Gabon: Magloire Ngambia victime collatérale des errements de Mamba ?

Magloire Ngambia © Jeune Afrique

Quel sera le sort réservé à l’ancien ministre Magloire Ngambia? C’est la question qui taraude les esprits depuis l’incident survenu le 13 mars dernier, qui avait vu la présidente de la Cour criminelle spéciale Paulette Ayo Mba épouse Akolly jeter l’anathème sur ce dernier, donnant l’impression d’un jugement déjà établi Une situation qui suscite encore plus de questionnement avec la parution dans le confidentiel La Lettre du continent qui révèle la demande faite à la justice française en vue d’une entraide judiciaire dans l’affaire opposant le Gabon à l’entreprise Sericom.

Selon le média très introduit dans les sphères décisionnelles du pays le ministre de la Justice Edgard Anicet Mboumbou Miyakou aurait reçu pour mission de suivre le procès de l’ancien ministre de la Promotion des investissements, des Transports, des Travaux publics, de l’Habitat, du Tourisme et de l’Aménagement du territoire Magloire Ngambia et qu’il aurait été à la manoeuvre pour que ce dernier et d’autres de ses présumés complices soient mis en liberté en attendant leur procès.

Une information pour le moins curieuse quand on sait que depuis le 10 janvier 2017, date de son mandat de dépôt, l’ancien membre du gouvernement n’a jamais quitté les geôles de la prison centrale contrairement à ses supposés co-détenus notamment Mohamed  Ait Ben Ali, Landry Oyaya, Rodrigue Bongo Rodrigue qui eux ont bénéficié de liberté d’office, provisoire et  de relaxe.

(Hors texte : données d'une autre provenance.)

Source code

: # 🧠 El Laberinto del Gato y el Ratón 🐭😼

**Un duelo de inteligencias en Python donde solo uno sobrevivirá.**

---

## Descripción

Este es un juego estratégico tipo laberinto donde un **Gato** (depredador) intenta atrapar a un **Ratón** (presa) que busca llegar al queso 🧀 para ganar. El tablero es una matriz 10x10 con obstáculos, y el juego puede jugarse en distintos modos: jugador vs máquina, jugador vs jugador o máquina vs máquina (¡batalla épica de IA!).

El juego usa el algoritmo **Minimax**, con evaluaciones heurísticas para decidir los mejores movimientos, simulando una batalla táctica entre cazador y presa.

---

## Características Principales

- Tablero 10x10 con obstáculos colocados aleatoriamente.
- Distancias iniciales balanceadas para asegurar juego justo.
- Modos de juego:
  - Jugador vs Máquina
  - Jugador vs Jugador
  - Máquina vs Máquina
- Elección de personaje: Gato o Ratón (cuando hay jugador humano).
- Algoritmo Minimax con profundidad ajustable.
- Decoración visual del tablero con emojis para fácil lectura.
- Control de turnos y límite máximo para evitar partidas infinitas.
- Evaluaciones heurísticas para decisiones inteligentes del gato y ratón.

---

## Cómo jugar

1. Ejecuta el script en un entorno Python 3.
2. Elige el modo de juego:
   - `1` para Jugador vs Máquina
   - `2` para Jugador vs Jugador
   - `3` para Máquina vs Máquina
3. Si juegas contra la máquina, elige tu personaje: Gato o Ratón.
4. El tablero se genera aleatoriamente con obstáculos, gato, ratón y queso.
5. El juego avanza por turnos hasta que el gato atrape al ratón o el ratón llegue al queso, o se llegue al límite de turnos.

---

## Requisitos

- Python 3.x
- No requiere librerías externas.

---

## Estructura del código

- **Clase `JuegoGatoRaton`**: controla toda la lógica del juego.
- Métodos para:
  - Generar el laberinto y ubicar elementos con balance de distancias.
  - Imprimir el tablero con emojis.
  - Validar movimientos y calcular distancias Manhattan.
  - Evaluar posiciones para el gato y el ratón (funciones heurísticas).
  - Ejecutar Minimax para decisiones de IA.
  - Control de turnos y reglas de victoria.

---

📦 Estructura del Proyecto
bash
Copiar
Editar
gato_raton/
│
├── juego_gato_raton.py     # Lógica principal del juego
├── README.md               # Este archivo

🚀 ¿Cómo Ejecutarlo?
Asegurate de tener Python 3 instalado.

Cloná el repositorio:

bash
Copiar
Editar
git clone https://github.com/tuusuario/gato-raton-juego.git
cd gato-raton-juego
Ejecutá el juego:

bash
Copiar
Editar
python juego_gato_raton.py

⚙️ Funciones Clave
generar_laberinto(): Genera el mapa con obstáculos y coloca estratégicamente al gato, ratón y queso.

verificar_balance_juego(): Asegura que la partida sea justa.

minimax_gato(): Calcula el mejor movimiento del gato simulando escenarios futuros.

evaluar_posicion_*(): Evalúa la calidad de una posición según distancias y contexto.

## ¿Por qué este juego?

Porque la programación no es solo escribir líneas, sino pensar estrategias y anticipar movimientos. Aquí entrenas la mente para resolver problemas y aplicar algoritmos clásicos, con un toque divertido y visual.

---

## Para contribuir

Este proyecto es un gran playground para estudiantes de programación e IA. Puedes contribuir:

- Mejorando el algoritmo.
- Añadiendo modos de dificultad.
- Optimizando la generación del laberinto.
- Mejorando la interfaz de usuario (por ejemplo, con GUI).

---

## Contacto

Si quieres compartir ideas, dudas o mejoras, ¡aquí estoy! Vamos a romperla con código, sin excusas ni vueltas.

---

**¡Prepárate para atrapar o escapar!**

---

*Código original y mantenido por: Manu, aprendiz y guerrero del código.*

Qu’est ce qui bloquerait donc la mise en liberté de Magloire Ngambia?

Pour de nombreux observateurs, l’incident survenu le 13 mars dernier ne serait pas à écarter dans les complications rencontrées par l’ancien ministre. Chose encore plus étrange, un article de La Lettre du Continent faisait état d’une prétendue victoire de l’Etat gabonais en Suisse par l’obtention d’une décision autorisant l’accès aux comptes du groupe de BTP Sericom. Le silence observé après l’accès à ces comptes, semble simplement indiquer qu’il n’y avait aucun élément susceptible de venir étayer les accusations de l’Etat Gabonais.

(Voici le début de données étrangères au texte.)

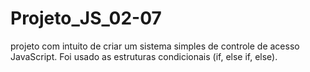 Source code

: # Projeto_JS_02-07

projeto com intuito de criar um sistema simples de controle de acesso JavaScript. Foi usado as estruturas condicionais (if, else if, else).














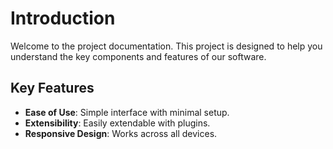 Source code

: # Introduction

Welcome to the project documentation. This project is designed to help you understand the key components and features of our software.

## Key Features
- **Ease of Use**: Simple interface with minimal setup.
- **Extensibility**: Easily extendable with plugins.
- **Responsive Design**: Works across all devices.
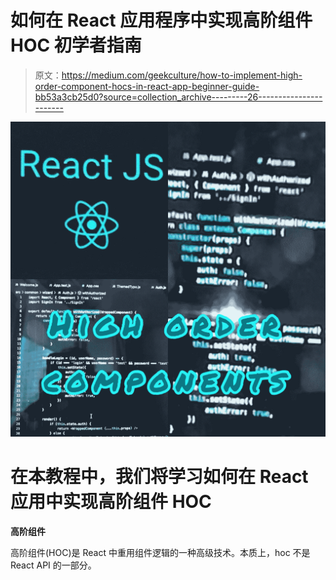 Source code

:# 如何在 React 应用程序中实现高阶组件 HOC 初学者指南

> 原文：<https://medium.com/geekculture/how-to-implement-high-order-component-hocs-in-react-app-beginner-guide-bb53a3cb25d0?source=collection_archive---------26----------------------->

![](img/fd11bbfa967d25b1bcaac194d7eaf5aa.png)

# 在本教程中，我们将学习如何在 React 应用中实现高阶组件 HOC

**高阶组件**

高阶组件(HOC)是 React 中重用组件逻辑的一种高级技术。本质上，hoc 不是 React API 的一部分。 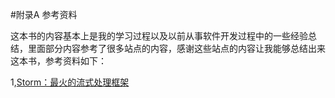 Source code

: #附录A 参考资料

这本书的内容基本上是我的学习过程以及以前从事软件开发过程中的一些经验总结，里面部分内容参考了很多站点的内容，感谢这些站点的内容让我能够总结出来这本书，参考资料如下：

1,[Storm：最火的流式处理框架](http://tech.uc.cn/?p=2159)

L’opinion se questionne dès lors sur l’opportunité de l’ouverture d’autant de procédures alors que dès le début des dénonciations enregistrées contre l’ancien ministre, la justice évoquait des preuves flagrantes contre ce dernier. L’opération Mamba se serait-elle appuyée sur de simples allégations de comptoir alors que depuis 2 ans celui-ci croupit en prison. Les étrangetés dans ce dossier sont encore plus évident puisque selon certaines indiscrétions recueillies au palais de justice de Libreville « les magistrats peineraient à prendre leurs responsabilités et Magloire Ngambia quant à lui refuserait une mesure de résidence surveillée ».

Pour rappel, l’Etat gabonais est en contentieux avec le Groupe Santullo Sericom pour exactement 380 milliards représentant le montant total des marchés obtenus, Tandis que Magloire Ngambia est poursuivi pour le détournement d’un montant de 4 milliards représentant une facture contestée par l’Etat et payée au Groupe Santullo par le Trésor Public. On est donc bien loin des 500 milliards annoncés.